**Record excerpts**
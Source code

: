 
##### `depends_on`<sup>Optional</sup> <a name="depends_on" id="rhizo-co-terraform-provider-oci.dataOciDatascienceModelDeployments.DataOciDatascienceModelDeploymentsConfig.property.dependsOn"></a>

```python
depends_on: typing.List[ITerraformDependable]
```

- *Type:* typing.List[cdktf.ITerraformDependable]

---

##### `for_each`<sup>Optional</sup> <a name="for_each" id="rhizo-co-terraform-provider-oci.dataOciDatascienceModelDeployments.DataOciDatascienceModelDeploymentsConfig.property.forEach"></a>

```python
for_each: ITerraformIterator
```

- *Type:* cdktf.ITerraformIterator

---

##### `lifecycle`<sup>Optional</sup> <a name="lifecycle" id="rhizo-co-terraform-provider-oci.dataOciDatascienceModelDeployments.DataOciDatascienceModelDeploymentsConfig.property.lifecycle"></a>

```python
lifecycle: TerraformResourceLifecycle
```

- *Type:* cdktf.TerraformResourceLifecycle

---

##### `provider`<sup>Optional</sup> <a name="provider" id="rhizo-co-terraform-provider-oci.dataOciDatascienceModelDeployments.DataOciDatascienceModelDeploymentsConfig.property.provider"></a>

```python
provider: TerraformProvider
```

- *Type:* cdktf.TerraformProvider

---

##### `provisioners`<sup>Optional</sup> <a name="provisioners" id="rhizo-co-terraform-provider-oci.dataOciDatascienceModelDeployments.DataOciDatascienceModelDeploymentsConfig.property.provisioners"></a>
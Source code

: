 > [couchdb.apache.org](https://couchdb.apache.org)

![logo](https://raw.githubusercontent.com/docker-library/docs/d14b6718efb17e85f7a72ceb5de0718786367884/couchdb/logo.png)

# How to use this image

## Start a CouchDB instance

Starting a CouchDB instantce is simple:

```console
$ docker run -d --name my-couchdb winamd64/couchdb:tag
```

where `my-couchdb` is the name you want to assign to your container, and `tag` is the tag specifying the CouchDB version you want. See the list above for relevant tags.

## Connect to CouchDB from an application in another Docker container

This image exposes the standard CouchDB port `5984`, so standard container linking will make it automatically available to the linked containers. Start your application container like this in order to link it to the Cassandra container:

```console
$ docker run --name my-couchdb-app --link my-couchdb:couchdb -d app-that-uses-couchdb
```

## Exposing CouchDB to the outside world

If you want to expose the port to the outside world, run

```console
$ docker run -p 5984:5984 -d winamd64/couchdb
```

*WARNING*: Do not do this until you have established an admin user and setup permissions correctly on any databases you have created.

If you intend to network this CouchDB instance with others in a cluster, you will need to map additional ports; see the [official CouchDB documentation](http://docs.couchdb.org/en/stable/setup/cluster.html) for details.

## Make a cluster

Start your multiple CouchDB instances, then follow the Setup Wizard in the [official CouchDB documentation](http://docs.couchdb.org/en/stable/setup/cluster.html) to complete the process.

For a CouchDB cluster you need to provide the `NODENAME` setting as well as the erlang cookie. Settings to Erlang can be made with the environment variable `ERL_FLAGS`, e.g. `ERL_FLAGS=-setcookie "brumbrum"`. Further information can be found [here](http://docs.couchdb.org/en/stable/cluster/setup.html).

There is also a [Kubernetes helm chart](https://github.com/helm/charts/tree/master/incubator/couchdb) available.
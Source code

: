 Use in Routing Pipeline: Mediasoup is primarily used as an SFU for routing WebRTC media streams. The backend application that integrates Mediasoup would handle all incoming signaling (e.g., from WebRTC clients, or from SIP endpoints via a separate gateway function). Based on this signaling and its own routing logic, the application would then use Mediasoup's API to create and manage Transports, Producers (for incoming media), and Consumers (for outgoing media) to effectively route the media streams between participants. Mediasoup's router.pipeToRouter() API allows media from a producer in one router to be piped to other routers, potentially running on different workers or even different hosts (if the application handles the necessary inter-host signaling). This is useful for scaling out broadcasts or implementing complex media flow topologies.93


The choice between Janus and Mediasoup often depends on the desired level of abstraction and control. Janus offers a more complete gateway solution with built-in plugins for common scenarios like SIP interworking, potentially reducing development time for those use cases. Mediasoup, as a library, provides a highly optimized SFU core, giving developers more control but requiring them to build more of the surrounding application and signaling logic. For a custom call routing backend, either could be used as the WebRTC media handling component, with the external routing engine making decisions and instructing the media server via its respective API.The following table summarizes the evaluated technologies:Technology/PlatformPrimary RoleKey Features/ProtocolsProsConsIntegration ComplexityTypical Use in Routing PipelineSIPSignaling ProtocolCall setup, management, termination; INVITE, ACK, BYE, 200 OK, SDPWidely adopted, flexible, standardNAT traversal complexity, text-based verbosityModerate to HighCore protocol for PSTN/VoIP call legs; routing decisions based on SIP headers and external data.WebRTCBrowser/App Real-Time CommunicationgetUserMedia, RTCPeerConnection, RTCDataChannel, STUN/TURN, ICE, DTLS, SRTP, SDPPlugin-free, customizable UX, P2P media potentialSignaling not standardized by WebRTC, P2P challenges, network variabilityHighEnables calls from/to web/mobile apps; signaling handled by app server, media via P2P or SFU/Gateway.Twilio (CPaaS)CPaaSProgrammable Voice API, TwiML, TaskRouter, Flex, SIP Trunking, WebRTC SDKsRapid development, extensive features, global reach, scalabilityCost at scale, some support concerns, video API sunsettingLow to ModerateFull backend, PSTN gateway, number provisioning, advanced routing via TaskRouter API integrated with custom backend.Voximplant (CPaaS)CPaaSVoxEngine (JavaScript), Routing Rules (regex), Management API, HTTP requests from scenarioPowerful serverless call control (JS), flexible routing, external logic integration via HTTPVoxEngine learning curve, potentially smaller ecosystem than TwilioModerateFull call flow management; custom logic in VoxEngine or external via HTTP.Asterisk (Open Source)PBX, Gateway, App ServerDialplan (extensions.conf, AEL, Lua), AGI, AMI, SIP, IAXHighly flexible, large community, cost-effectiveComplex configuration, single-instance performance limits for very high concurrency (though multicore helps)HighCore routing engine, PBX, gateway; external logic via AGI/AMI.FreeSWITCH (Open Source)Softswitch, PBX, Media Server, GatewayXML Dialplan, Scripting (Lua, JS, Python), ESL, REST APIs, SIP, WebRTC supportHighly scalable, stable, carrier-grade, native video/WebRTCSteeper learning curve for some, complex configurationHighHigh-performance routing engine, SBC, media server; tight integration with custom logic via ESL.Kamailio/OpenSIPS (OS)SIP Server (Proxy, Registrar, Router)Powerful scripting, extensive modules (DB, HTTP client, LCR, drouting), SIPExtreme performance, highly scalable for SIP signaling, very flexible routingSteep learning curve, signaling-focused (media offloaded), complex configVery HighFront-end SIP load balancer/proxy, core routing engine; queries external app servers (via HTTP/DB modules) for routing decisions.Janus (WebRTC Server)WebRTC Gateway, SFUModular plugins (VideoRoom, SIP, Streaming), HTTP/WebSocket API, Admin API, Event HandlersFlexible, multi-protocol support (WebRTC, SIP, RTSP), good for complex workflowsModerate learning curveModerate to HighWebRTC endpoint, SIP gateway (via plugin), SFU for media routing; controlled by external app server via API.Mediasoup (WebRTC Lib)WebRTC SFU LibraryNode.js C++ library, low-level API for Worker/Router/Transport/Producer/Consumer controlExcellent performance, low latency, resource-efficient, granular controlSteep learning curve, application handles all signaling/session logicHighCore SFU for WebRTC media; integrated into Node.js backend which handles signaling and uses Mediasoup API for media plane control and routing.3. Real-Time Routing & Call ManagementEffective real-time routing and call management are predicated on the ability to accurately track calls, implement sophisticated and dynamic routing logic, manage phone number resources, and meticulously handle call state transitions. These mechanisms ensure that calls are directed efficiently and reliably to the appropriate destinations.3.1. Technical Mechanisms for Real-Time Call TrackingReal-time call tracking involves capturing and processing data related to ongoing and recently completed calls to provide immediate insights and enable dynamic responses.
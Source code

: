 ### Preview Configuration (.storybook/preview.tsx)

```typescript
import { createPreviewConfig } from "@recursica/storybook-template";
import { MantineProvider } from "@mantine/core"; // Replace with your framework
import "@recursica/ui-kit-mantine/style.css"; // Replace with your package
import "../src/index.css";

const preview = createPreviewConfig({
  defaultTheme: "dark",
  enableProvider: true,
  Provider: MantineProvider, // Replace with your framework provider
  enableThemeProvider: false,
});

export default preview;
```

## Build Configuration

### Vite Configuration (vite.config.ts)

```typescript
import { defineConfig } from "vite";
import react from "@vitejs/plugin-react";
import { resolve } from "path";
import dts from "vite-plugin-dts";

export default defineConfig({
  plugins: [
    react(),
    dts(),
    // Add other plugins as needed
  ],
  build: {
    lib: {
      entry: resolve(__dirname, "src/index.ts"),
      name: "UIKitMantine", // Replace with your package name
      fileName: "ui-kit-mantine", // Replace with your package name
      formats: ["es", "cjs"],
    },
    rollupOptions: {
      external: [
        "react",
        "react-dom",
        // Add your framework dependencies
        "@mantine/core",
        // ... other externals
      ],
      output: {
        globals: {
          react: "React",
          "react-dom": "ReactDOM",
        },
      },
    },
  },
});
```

**What to do**
If a line of the listing above contains "link", pick it out and copy it.

**Task result**
This image exposes the standard CouchDB port `5984`, so standard container linking will make it automatically available to the linked containers. Start your application container like this in order to link it to the Cassandra container:
$ docker run --name my-couchdb-app --link my-couchdb:couchdb -d app-that-uses-couchdb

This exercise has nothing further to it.